ENTRIES SHOWN Block Start

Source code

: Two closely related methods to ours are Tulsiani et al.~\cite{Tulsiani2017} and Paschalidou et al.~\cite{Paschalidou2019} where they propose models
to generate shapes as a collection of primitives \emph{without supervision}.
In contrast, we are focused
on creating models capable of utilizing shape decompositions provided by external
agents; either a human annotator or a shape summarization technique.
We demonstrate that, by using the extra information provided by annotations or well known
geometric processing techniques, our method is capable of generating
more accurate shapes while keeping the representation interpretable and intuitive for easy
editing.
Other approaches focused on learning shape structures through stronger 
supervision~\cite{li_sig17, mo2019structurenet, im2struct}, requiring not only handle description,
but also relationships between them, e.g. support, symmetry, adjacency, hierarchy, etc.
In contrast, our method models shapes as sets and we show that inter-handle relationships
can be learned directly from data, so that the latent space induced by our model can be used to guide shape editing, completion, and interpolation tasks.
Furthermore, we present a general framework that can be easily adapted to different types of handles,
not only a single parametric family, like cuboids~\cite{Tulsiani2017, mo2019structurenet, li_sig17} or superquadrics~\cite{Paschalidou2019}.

ENTRIES SHOWN Block End

**TRY IT**:
After the last line of the data, restate all the entries verbatim.

**YOUR SOLUTION**:
Source code

: Two closely related methods to ours are Tulsiani et al.~\cite{Tulsiani2017} and Paschalidou et al.~\cite{Paschalidou2019} where they propose models
to generate shapes as a collection of primitives \emph{without supervision}.
In contrast, we are focused
on creating models capable of utilizing shape decompositions provided by external
agents; either a human annotator or a shape summarization technique.
We demonstrate that, by using the extra information provided by annotations or well known
geometric processing techniques, our method is capable of generating
more accurate shapes while keeping the representation interpretable and intuitive for easy
editing.
Other approaches focused on learning shape structures through stronger 
supervision~\cite{li_sig17, mo2019structurenet, im2struct}, requiring not only handle description,
but also relationships between them, e.g. support, symmetry, adjacency, hierarchy, etc.
In contrast, our method models shapes as sets and we show that inter-handle relationships
can be learned directly from data, so that the latent space induced by our model can be used to guide shape editing, completion, and interpolation tasks.
Furthermore, we present a general framework that can be easily adapted to different types of handles,
not only a single parametric family, like cuboids~\cite{Tulsiani2017, mo2019structurenet, li_sig17} or superquadrics~\cite{Paschalidou2019}.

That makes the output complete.